Die Thematik des Täuschens bietet den Dialogteilnehmern Anlass zu einer Untersuchung des Verhältnisses von Sein und Nichtsein. Wenn Sein und Nichtsein schroff getrennt sind und Nichtseiendes nicht existiert, kann es keine Falschheit und keine Erklärung für Täuschungen geben. Somit muss zwischen Sein und Nichtsein eine Beziehung bestehen, die falschen Schein ermöglicht; das Nichtseiende muss real sein und zusammen mit dem Seienden gegeben sein. Die Untersuchung dieser Frage führt zu allgemeinen Folgerungen auf dem Gebiet der Ontologie, der Lehre vom Sein oder vom Seienden als solchem.
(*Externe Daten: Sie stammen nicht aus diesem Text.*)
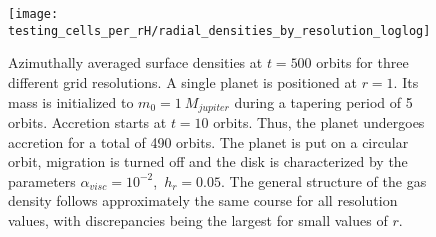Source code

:    \newpage

    \begin{figure}[h!]
      \centering
      \texttt{[image: testing\_cells\_per\_rH/radial\_densities\_by\_resolution\_loglog]}
      \caption{Azimuthally averaged surface densities at $t=500$ orbits for 
        three different grid resolutions. A single planet is positioned at 
        $r=1$. Its mass is initialized to $m_0=1\ M_{jupiter}$ during a tapering
        period of 5 orbits. Accretion starts at $t=10$ orbits.
        Thus, the planet undergoes accretion for a total of 490 orbits.
        The planet is put on a circular orbit, migration is 
        turned off and the disk is characterized by the parameters 
        $\alpha_{visc}=10^{-2}$,\ $h_r=0.05$.
        The general structure of the 
        gas density follows approximately the same course for all resolution 
        values, with discrepancies being the largest for small values of $r$.
      }
      \label{fig:radial_densities_for_various_resolutions}
    \end{figure} \ \\ 

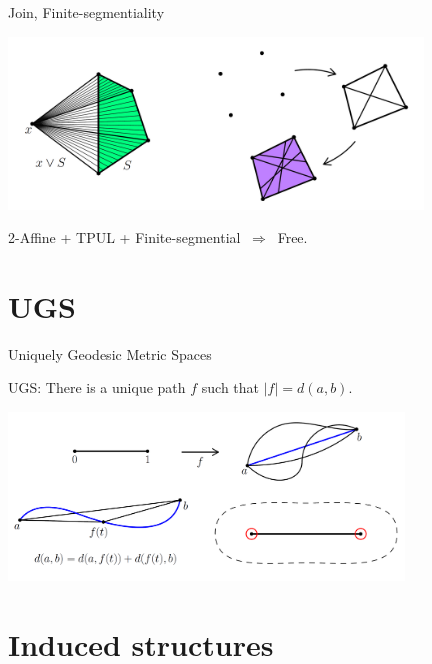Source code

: \documentclass[12pt]{beamer}
\begin{document}
\newpage

\begin{frame}{Join, Finite-segmentiality}
    \centering

    \includegraphics[width = 11cm]{12.png}

    \begin{theorem}
        2-Affine + TPUL + Finite-segmential \(\ \Longrightarrow \ \) Free.
    \end{theorem}
\end{frame}

\newpage


\section*{UGS}

\begin{frame}{Uniquely Geodesic Metric Spaces}
    \begin{definition}
        UGS: There is a unique path \(f\) such that \(|f| = d(a, b)\).
    \end{definition}

    \centering

    \includegraphics[width = 10.5cm]{13.png}
\end{frame}

\newpage

\section*{Induced structures}
\end{document}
In der modernen Forschung wird der Sophistes als erste Erarbeitung einer differenzierten Ontologie in der Geschichte der abendländischen Philosophie gewürdigt. Zum ersten Mal wurde hier die Frage „Was ist das Sein?“ untersucht. Durch eine intensive Auseinandersetzung mit dem Seinsverständnis des Vorsokratikers Parmenides gelangte Platon zu Ergebnissen, die ihm eine konsistente Deutung des komplexen Geflechts von Seiendem und Nichtseiendem, Einheit und Vielheit ermöglichten. Zugleich formulierte er folgenreiche Thesen auf logischem und sprachphilosophischem Gebiet. Für die spätere Entwicklung der Kategorienlehre war seine Einführung von fünf obersten Gattungen wegweisend. Noch in der Moderne hat seine Untersuchung der Seinsfrage den philosophischen Diskurs erheblich beeinflusst.